In order to address these issues, a number of organizational leaders have been opting to create their own business apps in-house that will be specifically established to meet their employees' unique needs. While oftentimes a more advantageous option than utilizing an app already on the market, decision-makers must now begin the search for the right app developer to lead their project. Although this can seem like quite the difficult task, knowing what to look for can greatly speed up the process, and ensure the success of the resulting application. To help administrators in their search, here are a few questions and considerations to factor in when looking for an app developer:

Is the developer interesting in the business and its goals?
Entrepreneur contributor Rahul Varshneya suggested making sure that the app creator has an interest in the business itself, as well as the goals it is trying to achieve, as opposed to just the development project. A developer that is simply looking for work may not complete the project with as much quality as a creator that is working to further the company's ambitions. Additionally, an experienced developer that has worked with a number of organizations can leverage this knowledge to ensure the success of the app.

What is the developer's skill level?
Decision-makers should also look into the potential app creator's past experience and skill set to ensure they have the tools and know-how to create a beneficial program. Additionally, taking a look at the individual's abilities ahead of time can prevent headaches down the road and allow for the use of only one developer instead of a number of different vendors, WhaTech noted. For instance, administrators should ask about the developer's knowledge of different component suites and languages. In this way, if the company decides they want to support their program with a newer coding language like HTML5, they can be assured that their developer has the skills to effectively establish the program. While coding is important, it is not the only piece to the puzzle.
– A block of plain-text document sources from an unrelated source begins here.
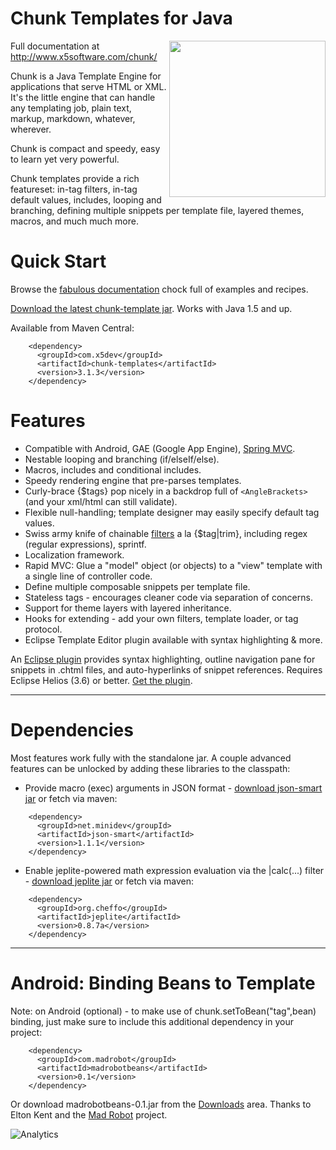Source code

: Chunk Templates for Java
========================

[<img align="right" src= "http://www.x5software.com/chunk/docs/img/chunk_logo_500x500.png" width="250" />][5]
Full documentation at http://www.x5software.com/chunk/

Chunk is a Java Template Engine for applications that serve HTML or XML.  It's the little engine that can handle any templating job, plain text, markup, markdown, whatever, wherever.

Chunk is compact and speedy, easy to learn yet very powerful.

Chunk templates provide a rich featureset: in-tag filters, in-tag default values, includes, looping and branching, defining multiple snippets per template file, layered themes, macros, and much much more.

Quick Start
===========

Browse the [fabulous documentation][5] chock full of examples and recipes.

[Download the latest chunk-template jar][6]. Works with Java 1.5 and up.

Available from Maven Central:

```
    <dependency>
      <groupId>com.x5dev</groupId>
      <artifactId>chunk-templates</artifactId>
      <version>3.1.3</version>
    </dependency>
```

Features
========
  * Compatible with Android, GAE (Google App Engine), [Spring MVC][7].
  * Nestable looping and branching (if/elseIf/else).
  * Macros, includes and conditional includes.
  * Speedy rendering engine that pre-parses templates.
  * Curly-brace {$tags} pop nicely in a backdrop full of ```<AngleBrackets>``` (and your xml/html can still validate).
  * Flexible null-handling; template designer may easily specify default tag values.
  * Swiss army knife of chainable [filters][1] a la {$tag|trim}, including regex (regular expressions), sprintf.
  * Localization framework.
  * Rapid MVC: Glue a "model" object (or objects) to a "view" template with a single line of controller code.
  * Define multiple composable snippets per template file.
  * Stateless tags - encourages cleaner code via separation of concerns.
  * Support for theme layers with layered inheritance.
  * Hooks for extending - add your own filters, template loader, or tag protocol.
  * Eclipse Template Editor plugin available with syntax highlighting & more.

An [Eclipse plugin][3] provides syntax highlighting, outline navigation pane for snippets in .chtml files, and auto-hyperlinks of snippet references.  Requires Eclipse Helios (3.6) or better.  [Get the plugin][3].

----
Dependencies
============

Most features work fully with the standalone jar.  A couple advanced features can be unlocked by adding these libraries to the classpath:

 * Provide macro (exec) arguments in JSON format - [download json-smart jar][8] or fetch via maven:
```
    <dependency>
      <groupId>net.minidev</groupId>
      <artifactId>json-smart</artifactId>
      <version>1.1.1</version>
    </dependency>
```

 * Enable jeplite-powered math expression evaluation via the |calc(...) filter - [download jeplite jar][9] or fetch via maven:
```
    <dependency>
      <groupId>org.cheffo</groupId>
      <artifactId>jeplite</artifactId>
      <version>0.8.7a</version>
    </dependency>
```

----

Android: Binding Beans to Template
==================================

Note: on Android (optional) - to make use of chunk.setToBean("tag",bean) binding, just make sure to include this additional dependency in your project:
```
    <dependency>
      <groupId>com.madrobot</groupId>
      <artifactId>madrobotbeans</artifactId>
      <version>0.1</version>
    </dependency>
```

Or download madrobotbeans-0.1.jar from the [Downloads][2] area.  Thanks to Elton Kent and the [Mad Robot][4] project.

![Analytics](https://ga-beacon.appspot.com/UA-18933152-2/tomj74/chunk-templates)

  [1]: http://www.x5software.com/chunk/wiki/Chunk_Tag_Filters
  [2]: http://code.google.com/p/chunk-templates/downloads/list
  [3]: http://www.x5software.com/chunk/wiki/index.php/Eclipse_Template_Editor_plugin
  [4]: https://code.google.com/p/mad-robot/
  [5]: http://www.x5software.com/chunk/
  [6]: https://github.com/tomj74/chunk-templates/releases/latest
  [7]: http://www.x5software.com/chunk/wiki/Spring_MVC
  [8]: https://github.com/tomj74/chunk-templates/releases/download/release-2.4/json-smart-1.1.1.jar
  [9]: https://github.com/tomj74/chunk-templates/releases/download/release-2.4/jeplite-0.8.7a.jar
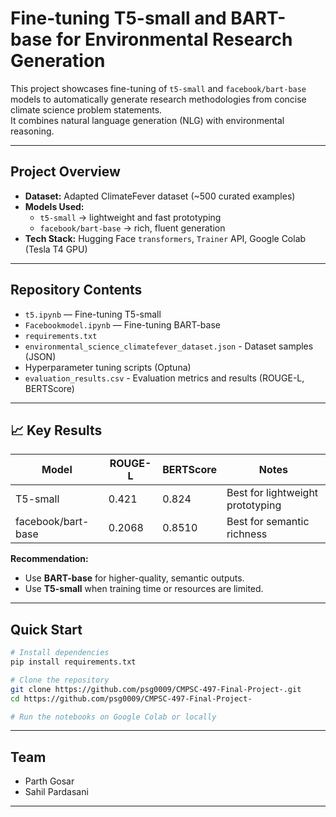 
#  Fine-tuning T5-small and BART-base for Environmental Research Generation


This project showcases fine-tuning of `t5-small` and `facebook/bart-base` models to automatically generate research methodologies from concise climate science problem statements.  
It combines natural language generation (NLG) with environmental reasoning.

---

##  Project Overview
- **Dataset:** Adapted ClimateFever dataset (~500 curated examples)
- **Models Used:**  
  - `t5-small` → lightweight and fast prototyping  
  - `facebook/bart-base` → rich, fluent generation
- **Tech Stack:** Hugging Face `transformers`, `Trainer` API, Google Colab (Tesla T4 GPU)

---

##  Repository Contents
- `t5.ipynb` — Fine-tuning T5-small
- `Facebookmodel.ipynb` — Fine-tuning BART-base
- `requirements.txt`
- `environmental_science_climatefever_dataset.json` - Dataset samples (JSON)
- Hyperparameter tuning scripts (Optuna)
- `evaluation_results.csv` - Evaluation metrics and results (ROUGE-L, BERTScore)
  
---

## 📈 Key Results
| Model             | ROUGE-L | BERTScore | Notes                                |
|-------------------|---------|-----------|-------------------------------------|
| T5-small           | 0.421   | 0.824     | Best for lightweight prototyping   |
| facebook/bart-base | 0.2068  | 0.8510    | Best for semantic richness         |

 **Recommendation:**  
- Use **BART-base** for higher-quality, semantic outputs.  
- Use **T5-small** when training time or resources are limited.

---

##  Quick Start
```bash
# Install dependencies
pip install requirements.txt

# Clone the repository
git clone https://github.com/psg0009/CMPSC-497-Final-Project-.git
cd https://github.com/psg0009/CMPSC-497-Final-Project-

# Run the notebooks on Google Colab or locally
```

---

##  Team
- Parth Gosar  
- Sahil Pardasani  


---


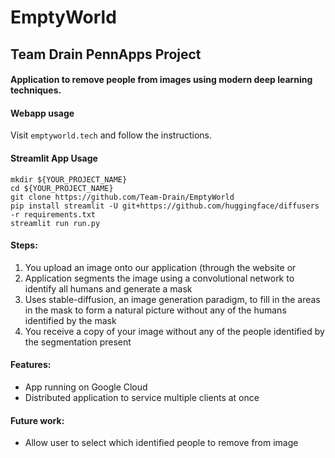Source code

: # EmptyWorld
## Team Drain PennApps Project

#### Application to remove people from images using modern deep learning techniques.

#### Webapp usage
Visit `emptyworld.tech` and follow the instructions.

#### Streamlit App Usage
```
mkdir ${YOUR_PROJECT_NAME}
cd ${YOUR_PROJECT_NAME}
git clone https://github.com/Team-Drain/EmptyWorld
pip install streamlit -U git+https://github.com/huggingface/diffusers -r requirements.txt
streamlit run run.py
```

#### Steps:
1. You upload an image onto our application (through the website or 
2. Application segments the image using a convolutional network to identify all humans and generate a mask
3. Uses stable-diffusion, an image generation paradigm, to fill in the areas in the mask to form a natural picture without any of the humans identified by the mask
4. You receive a copy of your image without any of the people identified by the segmentation present


#### Features:
* App running on Google Cloud
* Distributed application to service multiple clients at once

#### Future work:
* Allow user to select which identified people to remove from image
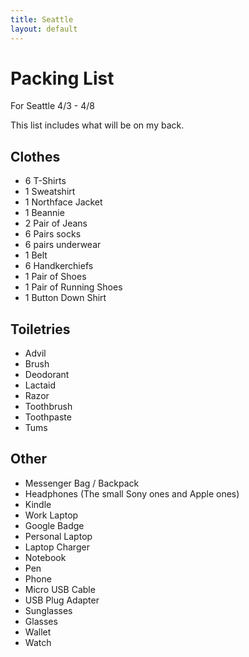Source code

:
 ```yaml
---
title: Seattle
layout: default
---
```


# Packing List

For Seattle 4/3 - 4/8

This list includes what will be on my back.

## Clothes

 * 6 T-Shirts
 * 1 Sweatshirt
 * 1 Northface Jacket
 * 1 Beannie
 * 2 Pair of Jeans
 * 6 Pairs socks
 * 6 pairs underwear
 * 1 Belt
 * 6 Handkerchiefs
 * 1 Pair of Shoes
 * 1 Pair of Running Shoes
 * 1 Button Down Shirt

## Toiletries

 * Advil
 * Brush
 * Deodorant
 * Lactaid
 * Razor
 * Toothbrush
 * Toothpaste
 * Tums

## Other

 * Messenger Bag / Backpack
 * Headphones (The small Sony ones and Apple ones)
 * Kindle
 * Work Laptop
 * Google Badge
 * Personal Laptop
 * Laptop Charger
 * Notebook
 * Pen
 * Phone
 * Micro USB Cable
 * USB Plug Adapter
 * Sunglasses
 * Glasses
 * Wallet
 * Watch

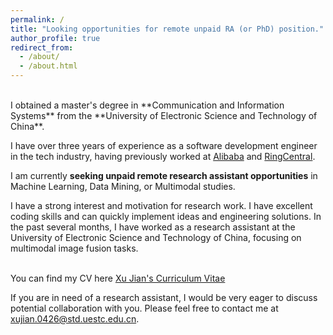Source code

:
 ```yaml
---
permalink: /
title: "Looking opportunities for remote unpaid RA (or PhD) position."
author_profile: true
redirect_from: 
  - /about/
  - /about.html
---
```

<br>
I obtained a master's degree in **Communication and Information Systems** from the **University of Electronic Science and Technology of China**. <br>

I have over three years of experience as a software development engineer in the tech industry, having previously worked at [Alibaba](https://www.alibaba.com/) and [RingCentral](https://www.ringcentral.com/).

I am currently **seeking unpaid remote research assistant opportunities** in Machine Learning, Data Mining, or Multimodal studies. <br>

I have a strong interest and motivation for research work. I have excellent coding skills and can quickly implement ideas and engineering solutions. In the past several months, I have worked as a research assistant at the University of Electronic Science and Technology of China, focusing on multimodal image fusion tasks.<br>
<br>

You can find my CV here [Xu Jian's Curriculum Vitae](../files/cv1.pdf)

If you are in need of a research assistant, I would be very eager to discuss potential collaboration with you. Please feel free to contact me at [xujian.0426@std.uestc.edu.cn](mailto:xujian.0426@std.uestc.edu.cn).<br>

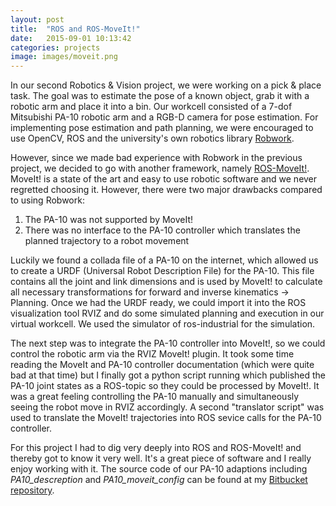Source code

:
 ```yaml
---
layout: post
title:  "ROS and ROS-MoveIt!"
date:   2015-09-01 10:13:42
categories: projects
image: images/moveit.png
---
```


In our second Robotics & Vision project, we were working on a pick & place task.
The goal was to estimate the pose of a known object, grab it with a robotic
arm and place it into a bin. Our workcell consisted of a 7-dof Mitsubishi PA-10
robotic arm and a RGB-D camera for pose estimation. For implementing pose estimation
and path planning, we were encouraged to use OpenCV, ROS and the university's
own robotics library [Robwork][robwork].

However, since we made bad experience with Robwork in the previous project, we
decided to go with another framework, namely [ROS-MoveIt!][moveit]. MoveIt! is a
state of the art and easy to use robotic software and we never regretted choosing
it. However, there were two major drawbacks compared to using Robwork:

1. The PA-10 was not supported by MoveIt!
2. There was no interface to the PA-10 controller which translates the planned trajectory to a robot movement

Luckily we found a collada file of a PA-10 on the internet, which allowed us to
create a URDF (Universal Robot Description File) for the PA-10. This file
contains all the joint and link dimensions and is used by MoveIt! to calculate all
necessary transformations for forward and inverse kinematics → Planning. Once we had the
URDF ready, we could import it into the ROS visualization tool RVIZ and do some
simulated planning and execution in our virtual workcell. We used the simulator
of ros-industrial for the simulation.

The next step was to integrate the PA-10 controller into MoveIt!, so we could
control the robotic arm via the RVIZ MoveIt! plugin. It took some time reading
the MoveIt and PA-10 controller documentation (which were quite bad at that time)
but I finally got a python script running which published the PA-10 joint states
as a ROS-topic so they could be processed by MoveIt!. It was a great feeling
controlling the PA-10 manually and simultaneously seeing the robot move in RVIZ
accordingly. A second "translator script" was used to translate the MoveIt! trajectories into
ROS sevice calls for the PA-10 controller.

For this project I had to dig very deeply into ROS and ROS-MoveIt! and thereby got to know
it very well. It's a great piece of software and I really enjoy working with it.
The source code of our PA-10 adaptions including *PA10_descreption* and *PA10_moveit_config*
can be found at my [Bitbucket repository][bitbucket].

[robwork]:      http://www.robwork.dk/jrobwork/
[moveit]:   http://moveit.ros.org/
[bitbucket]: https://bitbucket.org/akrauch/rovi2_group8
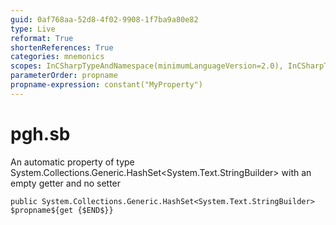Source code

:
 ```yaml
---
guid: 0af768aa-52d8-4f02-9908-1f7ba9a80e82
type: Live
reformat: True
shortenReferences: True
categories: mnemonics
scopes: InCSharpTypeAndNamespace(minimumLanguageVersion=2.0), InCSharpTypeMember(minimumLanguageVersion=2.0)
parameterOrder: propname
propname-expression: constant("MyProperty")
---
```


# pgh.sb

An automatic property of type System.Collections.Generic.HashSet<System.Text.StringBuilder> with an empty getter and no setter

```
public System.Collections.Generic.HashSet<System.Text.StringBuilder> $propname${get {$END$}}
```

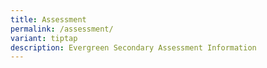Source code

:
 ```yaml
---
title: Assessment
permalink: /assessment/
variant: tiptap
description: Evergreen Secondary Assessment Information
---
```


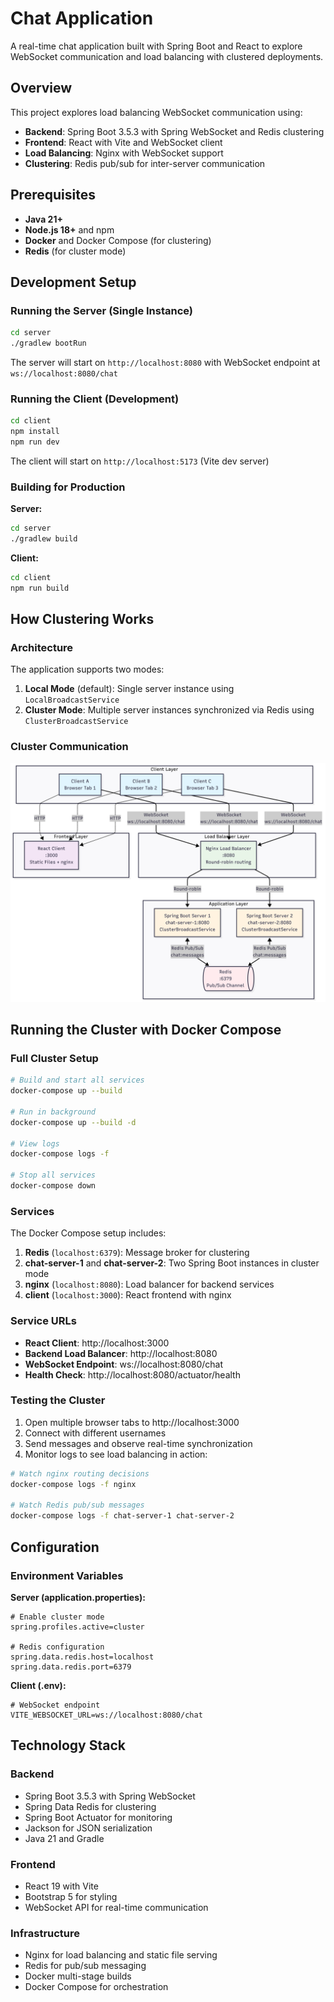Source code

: # Chat Application

A real-time chat application built with Spring Boot and React to explore WebSocket communication and load balancing with clustered deployments.

## Overview

This project explores load balancing WebSocket communication using:

-   **Backend**: Spring Boot 3.5.3 with Spring WebSocket and Redis clustering
-   **Frontend**: React with Vite and WebSocket client
-   **Load Balancing**: Nginx with WebSocket support
-   **Clustering**: Redis pub/sub for inter-server communication

## Prerequisites

-   **Java 21+**
-   **Node.js 18+** and npm
-   **Docker** and Docker Compose (for clustering)
-   **Redis** (for cluster mode)

## Development Setup

### Running the Server (Single Instance)

```bash
cd server
./gradlew bootRun
```

The server will start on `http://localhost:8080` with WebSocket endpoint at `ws://localhost:8080/chat`

### Running the Client (Development)

```bash
cd client
npm install
npm run dev
```

The client will start on `http://localhost:5173` (Vite dev server)

### Building for Production

**Server:**

```bash
cd server
./gradlew build
```

**Client:**

```bash
cd client
npm run build
```

## How Clustering Works

### Architecture

The application supports two modes:

1. **Local Mode** (default): Single server instance using `LocalBroadcastService`
2. **Cluster Mode**: Multiple server instances synchronized via Redis using `ClusterBroadcastService`

### Cluster Communication

![architecture diagram](images/arch.png)

## Running the Cluster with Docker Compose

### Full Cluster Setup

```bash
# Build and start all services
docker-compose up --build

# Run in background
docker-compose up --build -d

# View logs
docker-compose logs -f

# Stop all services
docker-compose down
```

### Services

The Docker Compose setup includes:

1. **Redis** (`localhost:6379`): Message broker for clustering
2. **chat-server-1** and **chat-server-2**: Two Spring Boot instances in cluster mode
3. **nginx** (`localhost:8080`): Load balancer for backend services
4. **client** (`localhost:3000`): React frontend with nginx

### Service URLs

-   **React Client**: http://localhost:3000
-   **Backend Load Balancer**: http://localhost:8080
-   **WebSocket Endpoint**: ws://localhost:8080/chat
-   **Health Check**: http://localhost:8080/actuator/health

### Testing the Cluster

1. Open multiple browser tabs to http://localhost:3000
2. Connect with different usernames
3. Send messages and observe real-time synchronization
4. Monitor logs to see load balancing in action:

```bash
# Watch nginx routing decisions
docker-compose logs -f nginx

# Watch Redis pub/sub messages
docker-compose logs -f chat-server-1 chat-server-2
```

## Configuration

### Environment Variables

**Server (application.properties):**

```properties
# Enable cluster mode
spring.profiles.active=cluster

# Redis configuration
spring.data.redis.host=localhost
spring.data.redis.port=6379
```

**Client (.env):**

```properties
# WebSocket endpoint
VITE_WEBSOCKET_URL=ws://localhost:8080/chat
```

## Technology Stack

### Backend

-   Spring Boot 3.5.3 with Spring WebSocket
-   Spring Data Redis for clustering
-   Spring Boot Actuator for monitoring
-   Jackson for JSON serialization
-   Java 21 and Gradle

### Frontend

-   React 19 with Vite
-   Bootstrap 5 for styling
-   WebSocket API for real-time communication

### Infrastructure

-   Nginx for load balancing and static file serving
-   Redis for pub/sub messaging
-   Docker multi-stage builds
-   Docker Compose for orchestration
"Building an app is not just about coding," Varshneya wrote. "It's also about creating a functional design that thinking about the user experience."

These critical items should also be factored in when examining a developer's skill set.

Can the developer provide examples?
While taking into consideration the app creator's interests and abilities will help narrow the field, many decision-makers like to see the developer's work. For this reason, business leaders should have an idea of the features and capabilities they need included in the app beforehand, Varshneya advised. This way, they can compare this visualization to the examples of past projects provided by the developer. Additionally, if the app creator has already made an app that is similar to the one the group is looking for, chances are good that the company's program will be successful.